**Your goal**. Go through the listing and count the lines with "Mocker" in them; write only the number.

**Input for this task**.
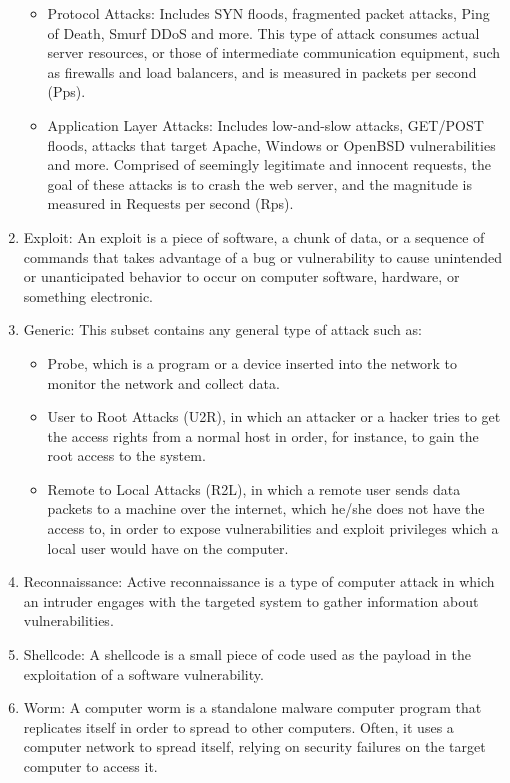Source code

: \begin{enumerate}
\begin{itemize}
        \item Protocol Attacks: Includes SYN floods, fragmented packet attacks, Ping of Death, Smurf DDoS and more. This type of attack consumes actual server resources, or those of intermediate communication equipment, such as firewalls and load balancers, and is measured in packets per second (Pps).
        \item Application Layer Attacks: Includes low-and-slow attacks, GET/POST floods, attacks that target Apache, Windows or OpenBSD vulnerabilities and more. Comprised of seemingly legitimate and innocent requests, the goal of these attacks is to crash the web server, and the magnitude is measured in Requests per second (Rps).
    \end{itemize}
    \item Exploit: An exploit is a piece of software, a chunk of data, or a sequence of commands that takes advantage of a bug or vulnerability to cause unintended or unanticipated behavior to occur on computer software, hardware, or something electronic.
    \item Generic: This subset contains any general type of attack such as:
    \begin{itemize}
        \item Probe, which is a program or a device inserted into the network to monitor the network and collect data.
        \item User to Root Attacks (U2R), in which an attacker or a hacker tries to get the access rights from a normal host in order, for instance, to gain the root access to the system.
        \item Remote to Local Attacks (R2L), in which a remote user sends data packets to a machine over the internet, which he/she does not have the access to, in order to expose vulnerabilities and exploit privileges which a local user would have on the computer.
    \end{itemize}
    \item Reconnaissance: Active reconnaissance is a type of computer attack in which an intruder engages with the targeted system to gather information about vulnerabilities.
    \item Shellcode: A shellcode is a small piece of code used as the payload in the exploitation of a software vulnerability.
    \item Worm: A computer worm is a standalone malware computer program that replicates itself in order to spread to other computers. Often, it uses a computer network to spread itself, relying on security failures on the target computer to access it.
\end{enumerate}
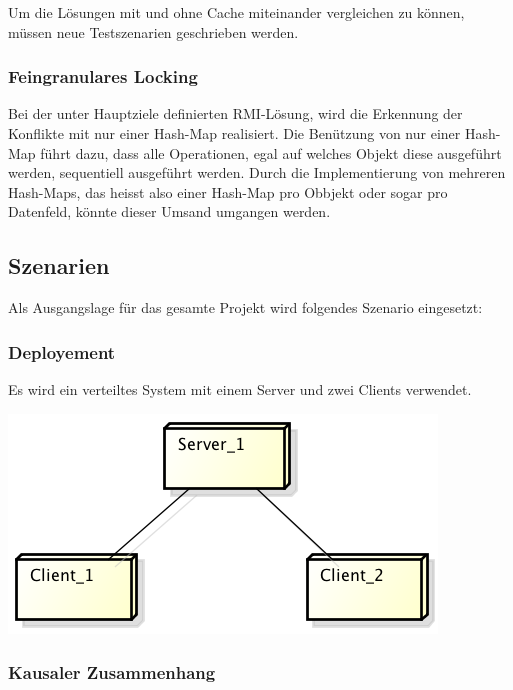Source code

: \documentclass{article}
\begin{document}
Um die Lösungen mit und ohne Cache miteinander vergleichen zu können, müssen neue Testszenarien geschrieben werden.

\subsubsection{Feingranulares Locking}
\label{sec:feingr-lock}

Bei der unter Hauptziele definierten RMI-Lösung, wird die Erkennung der Konflikte mit nur einer Hash-Map realisiert. Die Benützung von nur einer Hash-Map führt dazu, dass alle Operationen, egal auf welches Objekt diese ausgeführt werden, sequentiell ausgeführt werden. Durch die Implementierung von mehreren Hash-Maps, das heisst also einer Hash-Map pro Obbjekt oder sogar pro Datenfeld, könnte dieser Umsand umgangen werden.

\subsection{Szenarien}
\label{sec:szenario}

Als Ausgangslage für das gesamte Projekt wird folgendes Szenario eingesetzt:

\subsubsection{Deployement}
\label{sec:deployement}

Es wird ein verteiltes System mit einem Server und zwei Clients verwendet.
\begin{center}
\includegraphics[scale=0.85]{Deployment.png}
\end{center}

\subsubsection{Kausaler Zusammenhang}
\label{sec:kaus-zusamm}
\end{document}
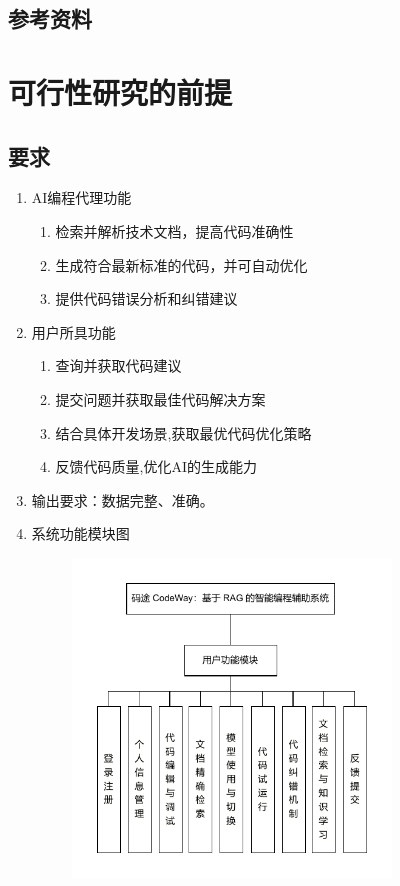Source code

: \documentclass[
    report,     %
    oneside,    %
    UTF8,       %
    zihao=-4    %
]{config} %
\begin{document}
\subsection{参考资料}


\section{可行性研究的前提}
\subsection{要求}
\begin{enumerate}[label=(\arabic*)]
    \item AI编程代理功能
    \begin{enumerate}[label=(\alph*)]
        \item 检索并解析技术文档，提高代码准确性
        \item 生成符合最新标准的代码，并可自动优化
        \item 提供代码错误分析和纠错建议
    \end{enumerate}
    \item 用户所具功能
    \begin{enumerate}[label=(\alph*)]
        \item 查询并获取代码建议
        \item 提交问题并获取最佳代码解决方案
        \item 结合具体开发场景,获取最优代码优化策略
        \item 反馈代码质量,优化AI的生成能力
    \end{enumerate}
    \item 输出要求：数据完整、准确。
    \item 系统功能模块图
    \begin{figure}[h] %
        \centering %
        \includegraphics[width=0.8\textwidth]{figures/system-module.pdf}

\end{figure}
\end{enumerate}
\end{document}
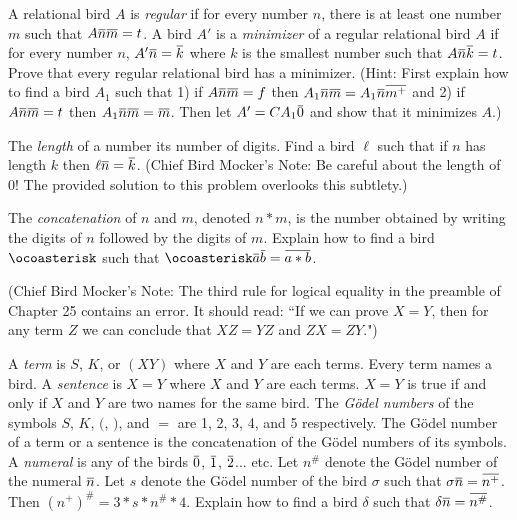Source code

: \documentclass[12pt, letterpaper]{article}
\begin{document}
\begin{prob}{24.10}
A relational bird $A$ is \emph{regular} if for every number $n$, there is at least one number $m$ such that $A\noverline{n}\noverline{m} = t$. A bird $A'$ is a \emph{minimizer} of a regular relational bird $A$ if for every number $n$, $A'\noverline{n} = \noverline{k}$ where $k$ is the smallest number such that $A\noverline{n}\noverline{k} = t$. Prove that every regular relational bird has a minimizer. (Hint: First explain how to find a bird $A_1$ such that 1) if $A\noverline{n}\noverline{m} = f$ then $A_1\noverline{n}\noverline{m} = A_1\noverline{n}\noverline{m^+}$ and 2) if $A\noverline{n}\noverline{m} = t$ then $A_1\noverline{n}\noverline{m} = \noverline{m}$. Then let $A' = CA_1\noverline{0}$ and show that it minimizes $A$.)
\end{prob}

\begin{prob}{24.11}
The \emph{length} of a number its number of digits. Find a bird $\ell$ such that if $n$ has length $k$ then $\ell\noverline{n} = \noverline{k}$. (Chief Bird Mocker's Note: Be careful about the length of 0! The provided solution to this problem overlooks this subtlety.)
\end{prob}

\begin{prob}{24.12}
The \emph{concatenation} of $n$ and $m$, denoted $n \ast m$, is the number obtained by writing the digits of $n$ followed by the digits of $m$. Explain how to find a bird $\ocoasterisk$ such that $\ocoasterisk\noverline{a}\noverline{b} = \noverline{a \ast b}$.
\end{prob}

\noindent(Chief Bird Mocker's Note: The third rule for logical equality in the preamble of Chapter 25 contains an error. It should read: ``If we can prove $X = Y$, then for any term $Z$ we can conclude that $XZ = YZ$ and $ZX = ZY$.")

\begin{prob}{25.1}
A \emph{term} is $S$, $K$, or $(XY)$ where $X$ and $Y$ are each terms. Every term names a bird. A \emph{sentence} is $X = Y$ where $X$ and $Y$ are each terms. $X = Y$ is true if and only if $X$ and $Y$ are two names for the same bird. The \emph{G\"odel numbers} of the symbols $S$, $K$, $($, $)$, and $=$ are 1, 2, 3, 4, and 5 respectively. The G\"odel number of a term or a sentence is the concatenation of the G\"odel numbers of its symbols. A \emph{numeral} is any of the birds $\noverline{0}$, $\noverline{1}$, $\noverline{2}$... etc. Let $n^\#$ denote the G\"odel number of the numeral $\noverline{n}$. Let $s$ denote the G\"odel number of the bird $\sigma$ such that $\sigma \noverline{n} = \noverline{n^+}$. Then $(n^+)^\# = 3 \ast s \ast n^\# \ast 4$. Explain how to find a bird $\delta$ such that $\delta \noverline{n} = \noverline{n^\#}$.
\end{prob}
\end{document}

**Response for this exercise**. 2